At least 12 children have now died from mystery hepatitis and more than 450 have fallen ill

What is hepatitis?

Hepatitis is inflammation of the liver that is usually caused by a viral infection or liver damage from drinking alcohol. 

Some cases resolve themselves, with no ongoing issues, but a fraction can be deadly, forcing patients to need liver transplants to survive.

What are the symptoms?

People who have hepatitis generally have fatigue, loss of appetite, nausea, vomiting, abdominal pain, dark urine, light-colored stools and joint pain.

They may also suffer from jaundice — when the skin and whites of the eyes turn yellow. 

Why are experts concerned?

Hepatitis is usually rare in children, but experts have already spotted more cases in the current outbreak than they would normally expect in a year.

Cases are of an ‘unknown origin’ and are also severe, according to the World Health Organization. 

What are the top theories? 

Co-infection

Experts say the cases may be linked to adenovirus, commonly associated with colds, but further research is ongoing.

This, in combination with Covid infections, could be causing the spike in cases. 

Around three-quarters of British cases have tested positive for the virus. 

Weakened immunity

British experts tasked with investigating the spate of illnesses believe the endless cycle of lockdowns may have played a contributing role.

Restrictions may have weakened children’s immunity because of reduced social mixing, leaving them at heightened risk of adenovirus. 

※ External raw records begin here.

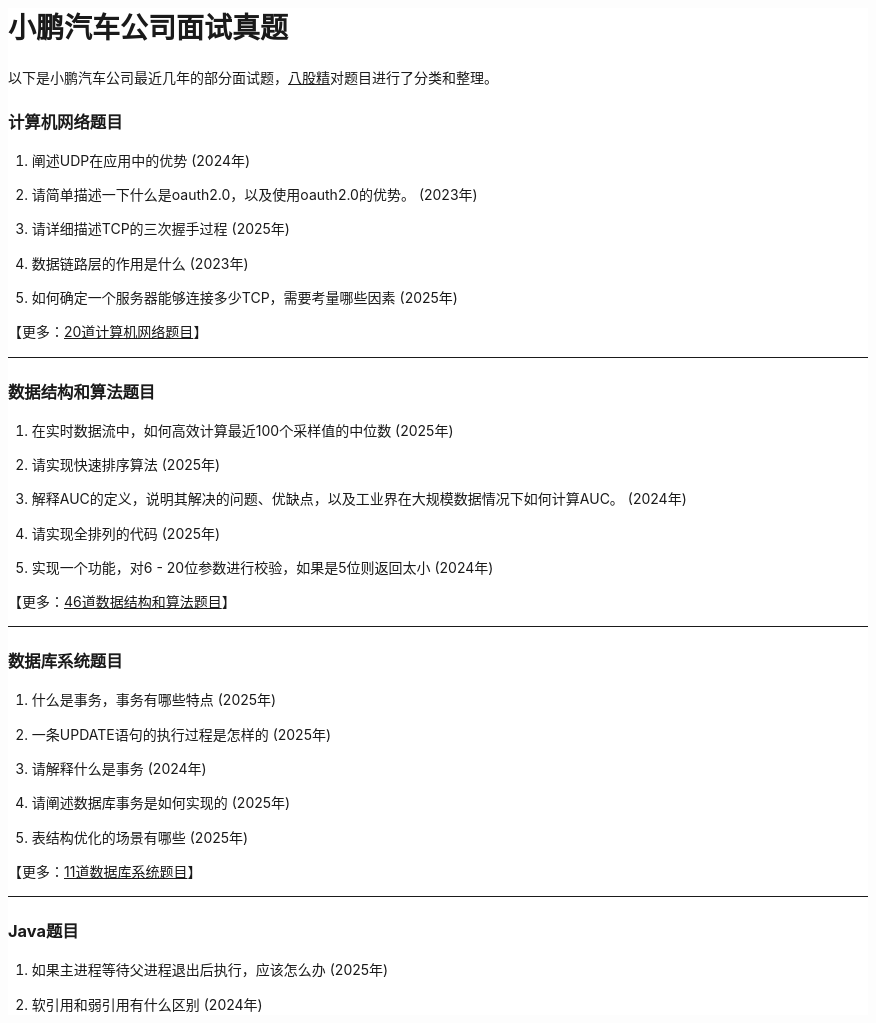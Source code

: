 # 小鹏汽车公司面试真题

以下是小鹏汽车公司最近几年的部分面试题，[八股精](https://www.bagujing.com)对题目进行了分类和整理。

### 计算机网络题目

1. 阐述UDP在应用中的优势 (2024年) 

2. 请简单描述一下什么是oauth2.0，以及使用oauth2.0的优势。 (2023年) 

3. 请详细描述TCP的三次握手过程 (2025年) 

4. 数据链路层的作用是什么 (2023年) 

5. 如何确定一个服务器能够连接多少TCP，需要考量哪些因素 (2025年) 

【更多：[20道计算机网络题目](https://www.bagujing.com/companies)】


---

### 数据结构和算法题目

1. 在实时数据流中，如何高效计算最近100个采样值的中位数 (2025年) 

2. 请实现快速排序算法 (2025年) 

3. 解释AUC的定义，说明其解决的问题、优缺点，以及工业界在大规模数据情况下如何计算AUC。 (2024年) 

4. 请实现全排列的代码 (2025年) 

5. 实现一个功能，对6 - 20位参数进行校验，如果是5位则返回太小 (2024年) 

【更多：[46道数据结构和算法题目](https://www.bagujing.com/companies)】


---

### 数据库系统题目

1. 什么是事务，事务有哪些特点 (2025年) 

2. 一条UPDATE语句的执行过程是怎样的 (2025年) 

3. 请解释什么是事务 (2024年) 

4. 请阐述数据库事务是如何实现的 (2025年) 

5. 表结构优化的场景有哪些 (2025年) 

【更多：[11道数据库系统题目](https://www.bagujing.com/companies)】


---

### Java题目

1. 如果主进程等待父进程退出后执行，应该怎么办 (2025年) 

2. 软引用和弱引用有什么区别 (2024年)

This means even ‘normal’ adenovirus could be causing the severe outcomes, because children are not responding to it how they did in the past. 

Adenovirus mutation

Other scientists said it may have been the adenovirus that has acquired ‘unusual mutations’.

This would mean it could be more transmissible or better able to get around children’s natural immunity.

New Covid variant

UKHSA officials included ‘a new variant of SARS-CoV-2’ in their working hypotheses.

Covid has caused liver inflammation in very rare cases during the pandemic, although these have been across all ages rather than isolated in children. 

Environmental triggers  

The CDC has noted environmental triggers are still being probed as possible causes of the illnesses. 

These could include pollution or exposure to particular drugs or toxins.